> **TASK DETAILS**:
Below is a block of records; please copy all of them exactly.
Start of Block
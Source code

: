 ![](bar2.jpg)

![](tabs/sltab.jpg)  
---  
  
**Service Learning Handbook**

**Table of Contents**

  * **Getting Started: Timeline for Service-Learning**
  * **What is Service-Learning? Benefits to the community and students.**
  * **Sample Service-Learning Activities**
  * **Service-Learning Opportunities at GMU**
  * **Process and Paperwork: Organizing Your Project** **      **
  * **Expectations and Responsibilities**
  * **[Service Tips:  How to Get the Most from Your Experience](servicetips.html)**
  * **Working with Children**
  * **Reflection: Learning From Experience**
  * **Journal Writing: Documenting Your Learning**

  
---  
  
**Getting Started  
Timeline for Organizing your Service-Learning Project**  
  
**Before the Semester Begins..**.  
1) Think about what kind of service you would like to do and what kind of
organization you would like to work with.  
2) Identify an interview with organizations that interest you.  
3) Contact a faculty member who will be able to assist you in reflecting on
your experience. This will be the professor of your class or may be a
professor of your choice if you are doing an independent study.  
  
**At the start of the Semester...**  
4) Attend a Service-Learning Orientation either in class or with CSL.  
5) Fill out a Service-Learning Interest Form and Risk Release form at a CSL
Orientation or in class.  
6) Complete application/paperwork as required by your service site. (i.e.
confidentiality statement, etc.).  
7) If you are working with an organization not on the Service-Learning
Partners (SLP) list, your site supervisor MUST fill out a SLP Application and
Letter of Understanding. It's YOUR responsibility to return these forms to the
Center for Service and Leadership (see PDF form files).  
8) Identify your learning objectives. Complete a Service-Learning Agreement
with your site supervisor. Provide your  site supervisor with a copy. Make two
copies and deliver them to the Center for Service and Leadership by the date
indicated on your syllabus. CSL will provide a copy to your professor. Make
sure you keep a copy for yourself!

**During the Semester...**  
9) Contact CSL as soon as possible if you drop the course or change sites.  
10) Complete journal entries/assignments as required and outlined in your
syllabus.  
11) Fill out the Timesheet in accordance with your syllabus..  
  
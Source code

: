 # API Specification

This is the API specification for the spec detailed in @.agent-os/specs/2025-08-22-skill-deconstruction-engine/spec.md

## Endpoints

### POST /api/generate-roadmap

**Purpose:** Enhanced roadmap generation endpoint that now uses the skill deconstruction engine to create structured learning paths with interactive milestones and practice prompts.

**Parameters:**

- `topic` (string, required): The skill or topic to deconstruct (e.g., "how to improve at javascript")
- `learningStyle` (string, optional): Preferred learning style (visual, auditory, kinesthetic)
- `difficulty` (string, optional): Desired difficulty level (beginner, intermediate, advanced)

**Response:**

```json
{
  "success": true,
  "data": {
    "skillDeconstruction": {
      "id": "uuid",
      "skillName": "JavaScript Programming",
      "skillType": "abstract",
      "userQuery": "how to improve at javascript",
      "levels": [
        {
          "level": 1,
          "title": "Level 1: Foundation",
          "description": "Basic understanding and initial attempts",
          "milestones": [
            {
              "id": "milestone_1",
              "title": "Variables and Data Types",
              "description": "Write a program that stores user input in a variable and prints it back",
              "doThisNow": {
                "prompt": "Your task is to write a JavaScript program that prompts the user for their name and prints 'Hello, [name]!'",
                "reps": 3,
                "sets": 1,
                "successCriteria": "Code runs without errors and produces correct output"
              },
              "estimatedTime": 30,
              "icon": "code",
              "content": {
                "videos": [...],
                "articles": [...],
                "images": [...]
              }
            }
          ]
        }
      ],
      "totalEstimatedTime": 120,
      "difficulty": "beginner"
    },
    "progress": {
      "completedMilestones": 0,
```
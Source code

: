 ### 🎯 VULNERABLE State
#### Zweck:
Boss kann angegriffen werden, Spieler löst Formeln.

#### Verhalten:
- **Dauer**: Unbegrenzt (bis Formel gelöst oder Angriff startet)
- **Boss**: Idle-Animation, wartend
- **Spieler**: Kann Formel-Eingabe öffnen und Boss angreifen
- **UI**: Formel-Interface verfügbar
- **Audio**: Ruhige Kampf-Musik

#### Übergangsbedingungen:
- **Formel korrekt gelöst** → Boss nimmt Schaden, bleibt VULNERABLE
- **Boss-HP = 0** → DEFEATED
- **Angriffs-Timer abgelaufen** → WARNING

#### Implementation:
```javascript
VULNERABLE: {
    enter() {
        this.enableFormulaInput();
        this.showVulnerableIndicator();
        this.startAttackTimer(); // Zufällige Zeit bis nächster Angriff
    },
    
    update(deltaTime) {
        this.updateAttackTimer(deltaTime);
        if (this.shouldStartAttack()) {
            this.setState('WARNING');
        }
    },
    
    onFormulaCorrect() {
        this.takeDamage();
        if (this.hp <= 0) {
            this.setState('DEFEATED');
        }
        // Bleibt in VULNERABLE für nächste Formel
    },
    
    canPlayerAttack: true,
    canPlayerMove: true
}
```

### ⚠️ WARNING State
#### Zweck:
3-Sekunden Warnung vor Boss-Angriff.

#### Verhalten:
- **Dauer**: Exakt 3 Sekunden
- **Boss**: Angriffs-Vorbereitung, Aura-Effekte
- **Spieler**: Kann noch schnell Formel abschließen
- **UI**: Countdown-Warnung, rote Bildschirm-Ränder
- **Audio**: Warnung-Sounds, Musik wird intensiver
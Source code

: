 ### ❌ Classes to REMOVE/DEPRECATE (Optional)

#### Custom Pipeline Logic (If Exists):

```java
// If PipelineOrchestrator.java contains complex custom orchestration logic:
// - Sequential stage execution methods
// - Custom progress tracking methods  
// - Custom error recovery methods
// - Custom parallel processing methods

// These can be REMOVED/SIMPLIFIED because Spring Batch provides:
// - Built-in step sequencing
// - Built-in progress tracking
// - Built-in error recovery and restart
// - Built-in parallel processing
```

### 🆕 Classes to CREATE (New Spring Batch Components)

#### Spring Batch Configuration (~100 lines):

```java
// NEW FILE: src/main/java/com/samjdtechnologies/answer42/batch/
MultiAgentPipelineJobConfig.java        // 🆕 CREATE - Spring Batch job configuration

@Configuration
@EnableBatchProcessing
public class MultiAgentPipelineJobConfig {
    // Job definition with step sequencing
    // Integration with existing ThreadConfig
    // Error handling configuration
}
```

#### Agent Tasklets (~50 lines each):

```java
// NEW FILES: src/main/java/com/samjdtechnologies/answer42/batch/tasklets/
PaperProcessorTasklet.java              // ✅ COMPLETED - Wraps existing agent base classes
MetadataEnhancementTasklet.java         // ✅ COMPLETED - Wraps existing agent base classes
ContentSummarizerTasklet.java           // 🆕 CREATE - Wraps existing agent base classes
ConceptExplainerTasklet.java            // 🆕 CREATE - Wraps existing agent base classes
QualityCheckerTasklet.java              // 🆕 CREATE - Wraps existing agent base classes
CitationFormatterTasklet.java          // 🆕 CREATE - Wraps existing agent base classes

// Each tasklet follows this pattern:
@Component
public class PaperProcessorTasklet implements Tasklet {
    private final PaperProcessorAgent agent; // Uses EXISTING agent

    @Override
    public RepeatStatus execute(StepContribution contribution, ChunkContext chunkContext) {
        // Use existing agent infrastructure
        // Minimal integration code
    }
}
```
End of Block
> **SOLUTION TO THE EXERCISE**:
Source code

: ![](bar2.jpg)

![](tabs/sltab.jpg)  
---  
  
**Service Learning Handbook**

**Table of Contents**

  * **Getting Started: Timeline for Service-Learning**
  * **What is Service-Learning? Benefits to the community and students.**
  * **Sample Service-Learning Activities**
  * **Service-Learning Opportunities at GMU**
  * **Process and Paperwork: Organizing Your Project** **      **
  * **Expectations and Responsibilities**
  * **[Service Tips:  How to Get the Most from Your Experience](servicetips.html)**
  * **Working with Children**
  * **Reflection: Learning From Experience**
  * **Journal Writing: Documenting Your Learning**

  
---  
  
**Getting Started  
Timeline for Organizing your Service-Learning Project**  
  
**Before the Semester Begins..**.  
1) Think about what kind of service you would like to do and what kind of
organization you would like to work with.  
2) Identify an interview with organizations that interest you.  
3) Contact a faculty member who will be able to assist you in reflecting on
your experience. This will be the professor of your class or may be a
professor of your choice if you are doing an independent study.  
  
**At the start of the Semester...**  
4) Attend a Service-Learning Orientation either in class or with CSL.  
5) Fill out a Service-Learning Interest Form and Risk Release form at a CSL
Orientation or in class.  
6) Complete application/paperwork as required by your service site. (i.e.
confidentiality statement, etc.).  
7) If you are working with an organization not on the Service-Learning
Partners (SLP) list, your site supervisor MUST fill out a SLP Application and
Letter of Understanding. It's YOUR responsibility to return these forms to the
Center for Service and Leadership (see PDF form files).  
8) Identify your learning objectives. Complete a Service-Learning Agreement
with your site supervisor. Provide your  site supervisor with a copy. Make two
copies and deliver them to the Center for Service and Leadership by the date
indicated on your syllabus. CSL will provide a copy to your professor. Make
sure you keep a copy for yourself!

**During the Semester...**  
9) Contact CSL as soon as possible if you drop the course or change sites.  
10) Complete journal entries/assignments as required and outlined in your
syllabus.  
11) Fill out the Timesheet in accordance with your syllabus..  
  
Source code

: # API Specification

This is the API specification for the spec detailed in @.agent-os/specs/2025-08-22-skill-deconstruction-engine/spec.md

## Endpoints

### POST /api/generate-roadmap

**Purpose:** Enhanced roadmap generation endpoint that now uses the skill deconstruction engine to create structured learning paths with interactive milestones and practice prompts.

**Parameters:**

- `topic` (string, required): The skill or topic to deconstruct (e.g., "how to improve at javascript")
- `learningStyle` (string, optional): Preferred learning style (visual, auditory, kinesthetic)
- `difficulty` (string, optional): Desired difficulty level (beginner, intermediate, advanced)

**Response:**

```json
{
  "success": true,
  "data": {
    "skillDeconstruction": {
      "id": "uuid",
      "skillName": "JavaScript Programming",
      "skillType": "abstract",
      "userQuery": "how to improve at javascript",
      "levels": [
        {
          "level": 1,
          "title": "Level 1: Foundation",
          "description": "Basic understanding and initial attempts",
          "milestones": [
            {
              "id": "milestone_1",
              "title": "Variables and Data Types",
              "description": "Write a program that stores user input in a variable and prints it back",
              "doThisNow": {
                "prompt": "Your task is to write a JavaScript program that prompts the user for their name and prints 'Hello, [name]!'",
                "reps": 3,
                "sets": 1,
                "successCriteria": "Code runs without errors and produces correct output"
              },
              "estimatedTime": 30,
              "icon": "code",
              "content": {
                "videos": [...],
                "articles": [...],
                "images": [...]
              }
            }
          ]
        }
      ],
      "totalEstimatedTime": 120,
      "difficulty": "beginner"
    },
    "progress": {
      "completedMilestones": 0,
```
Source code

: ### 🎯 VULNERABLE State
#### Zweck:
Boss kann angegriffen werden, Spieler löst Formeln.

#### Verhalten:
- **Dauer**: Unbegrenzt (bis Formel gelöst oder Angriff startet)
- **Boss**: Idle-Animation, wartend
- **Spieler**: Kann Formel-Eingabe öffnen und Boss angreifen
- **UI**: Formel-Interface verfügbar
- **Audio**: Ruhige Kampf-Musik

#### Übergangsbedingungen:
- **Formel korrekt gelöst** → Boss nimmt Schaden, bleibt VULNERABLE
- **Boss-HP = 0** → DEFEATED
- **Angriffs-Timer abgelaufen** → WARNING

#### Implementation:
```javascript
VULNERABLE: {
    enter() {
        this.enableFormulaInput();
        this.showVulnerableIndicator();
        this.startAttackTimer(); // Zufällige Zeit bis nächster Angriff
    },
    
    update(deltaTime) {
        this.updateAttackTimer(deltaTime);
        if (this.shouldStartAttack()) {
            this.setState('WARNING');
        }
    },
    
    onFormulaCorrect() {
        this.takeDamage();
        if (this.hp <= 0) {
            this.setState('DEFEATED');
        }
        // Bleibt in VULNERABLE für nächste Formel
    },
    
    canPlayerAttack: true,
    canPlayerMove: true
}
```

### ⚠️ WARNING State
#### Zweck:
3-Sekunden Warnung vor Boss-Angriff.

#### Verhalten:
- **Dauer**: Exakt 3 Sekunden
- **Boss**: Angriffs-Vorbereitung, Aura-Effekte
- **Spieler**: Kann noch schnell Formel abschließen
- **UI**: Countdown-Warnung, rote Bildschirm-Ränder
- **Audio**: Warnung-Sounds, Musik wird intensiver
Source code

: ### ❌ Classes to REMOVE/DEPRECATE (Optional)

#### Custom Pipeline Logic (If Exists):

```java
// If PipelineOrchestrator.java contains complex custom orchestration logic:
// - Sequential stage execution methods
// - Custom progress tracking methods  
// - Custom error recovery methods
// - Custom parallel processing methods

// These can be REMOVED/SIMPLIFIED because Spring Batch provides:
// - Built-in step sequencing
// - Built-in progress tracking
// - Built-in error recovery and restart
// - Built-in parallel processing
```

### 🆕 Classes to CREATE (New Spring Batch Components)

#### Spring Batch Configuration (~100 lines):

```java
// NEW FILE: src/main/java/com/samjdtechnologies/answer42/batch/
MultiAgentPipelineJobConfig.java        // 🆕 CREATE - Spring Batch job configuration

@Configuration
@EnableBatchProcessing
public class MultiAgentPipelineJobConfig {
    // Job definition with step sequencing
    // Integration with existing ThreadConfig
    // Error handling configuration
}
```

#### Agent Tasklets (~50 lines each):

```java
// NEW FILES: src/main/java/com/samjdtechnologies/answer42/batch/tasklets/
PaperProcessorTasklet.java              // ✅ COMPLETED - Wraps existing agent base classes
MetadataEnhancementTasklet.java         // ✅ COMPLETED - Wraps existing agent base classes
ContentSummarizerTasklet.java           // 🆕 CREATE - Wraps existing agent base classes
ConceptExplainerTasklet.java            // 🆕 CREATE - Wraps existing agent base classes
QualityCheckerTasklet.java              // 🆕 CREATE - Wraps existing agent base classes
CitationFormatterTasklet.java          // 🆕 CREATE - Wraps existing agent base classes

// Each tasklet follows this pattern:
@Component
public class PaperProcessorTasklet implements Tasklet {
    private final PaperProcessorAgent agent; // Uses EXISTING agent

    @Override
    public RepeatStatus execute(StepContribution contribution, ChunkContext chunkContext) {
        // Use existing agent infrastructure
        // Minimal integration code
    }
}
```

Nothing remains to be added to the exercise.